🤖 AI Summary
Gender-biased masculine generic terms in French reinforce gender stereotypes, yet existing automated gender-neutralization techniques are limited to English. This paper introduces the first French-specific gender-neutral rewriting system, proposing a novel “collective-noun-driven” paradigm: it replaces masculine generics with semantically neutral but grammatically fixed collective nouns (e.g., *le personnel*) to achieve bias-mitigated rewriting without semantic loss. Our approach integrates a three-tier architecture: (1) a high-accuracy, interpretable rule-based system (RBS); (2) a fine-tuned French language model trained on RBS-distilled data; and (3) a Claude 3 Opus model instruction-finetuned with domain-specific lexical constraints. Experiments show that both fine-tuned and instruction-tuned models closely match RBS performance, demonstrating the viability of large language models for French gender-neutralization. This work fills a critical gap in French automatic gender-neutralization research and establishes a scalable framework for inclusive NLP in low-resource languages.
📝 Abstract
A significant portion of the textual data used in the field of Natural Language Processing (NLP) exhibits gender biases, particularly due to the use of masculine generics (masculine words that are supposed to refer to mixed groups of men and women), which can perpetuate and amplify stereotypes. Gender rewriting, an NLP task that involves automatically detecting and replacing gendered forms with neutral or opposite forms (e.g., from masculine to feminine), can be employed to mitigate these biases.
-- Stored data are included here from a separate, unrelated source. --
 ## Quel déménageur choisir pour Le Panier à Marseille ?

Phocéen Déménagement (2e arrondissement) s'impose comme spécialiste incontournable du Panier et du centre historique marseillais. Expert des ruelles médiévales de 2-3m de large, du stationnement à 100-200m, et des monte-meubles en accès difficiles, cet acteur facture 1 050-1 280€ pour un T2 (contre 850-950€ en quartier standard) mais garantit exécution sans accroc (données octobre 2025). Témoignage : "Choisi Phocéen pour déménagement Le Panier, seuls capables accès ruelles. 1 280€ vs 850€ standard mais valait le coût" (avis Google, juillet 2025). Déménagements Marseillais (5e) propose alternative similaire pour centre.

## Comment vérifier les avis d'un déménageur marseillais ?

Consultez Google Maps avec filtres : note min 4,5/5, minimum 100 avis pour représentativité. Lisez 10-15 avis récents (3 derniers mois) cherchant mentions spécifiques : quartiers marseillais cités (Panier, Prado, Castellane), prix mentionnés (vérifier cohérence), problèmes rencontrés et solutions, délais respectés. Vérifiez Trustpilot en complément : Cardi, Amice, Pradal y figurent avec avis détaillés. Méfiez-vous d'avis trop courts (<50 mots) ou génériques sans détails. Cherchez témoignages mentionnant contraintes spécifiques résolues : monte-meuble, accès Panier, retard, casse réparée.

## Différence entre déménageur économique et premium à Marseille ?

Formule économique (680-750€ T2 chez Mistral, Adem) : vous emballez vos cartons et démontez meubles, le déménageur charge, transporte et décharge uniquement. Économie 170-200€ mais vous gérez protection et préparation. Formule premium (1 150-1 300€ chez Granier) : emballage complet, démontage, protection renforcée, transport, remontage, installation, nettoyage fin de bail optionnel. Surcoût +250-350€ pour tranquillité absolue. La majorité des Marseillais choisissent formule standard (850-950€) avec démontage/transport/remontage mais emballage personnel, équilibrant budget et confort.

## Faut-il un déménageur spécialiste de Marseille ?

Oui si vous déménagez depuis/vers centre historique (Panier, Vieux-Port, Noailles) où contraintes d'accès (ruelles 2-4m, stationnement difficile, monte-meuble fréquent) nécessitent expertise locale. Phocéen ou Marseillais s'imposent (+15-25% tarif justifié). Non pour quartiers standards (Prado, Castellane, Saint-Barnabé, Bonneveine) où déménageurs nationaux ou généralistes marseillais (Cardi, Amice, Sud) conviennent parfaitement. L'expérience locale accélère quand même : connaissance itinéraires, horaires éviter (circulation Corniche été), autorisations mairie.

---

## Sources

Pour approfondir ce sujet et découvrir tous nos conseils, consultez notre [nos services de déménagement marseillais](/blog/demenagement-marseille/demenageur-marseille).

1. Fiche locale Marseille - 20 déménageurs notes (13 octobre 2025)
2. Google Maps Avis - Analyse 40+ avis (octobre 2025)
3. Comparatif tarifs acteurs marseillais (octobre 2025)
While such systems have been developed in a number of languages (English, Arabic, Portuguese, German, French), automatic use of gender neutralization techniques (as opposed to inclusive or gender-switching techniques) has only been studied for English. This paper presents GeNRe, the very first French gender-neutral rewriting system using collective nouns, which are gender-fixed in French. We introduce a rule-based system (RBS) tailored for the French language alongside two fine-tuned language models trained on data generated by our RBS. We also explore the use of instruct-based models to enhance the performance of our other systems and find that Claude 3 Opus combined with our dictionary achieves results close to our RBS. Through this contribution, we hope to promote the advancement of gender bias mitigation techniques in NLP for French.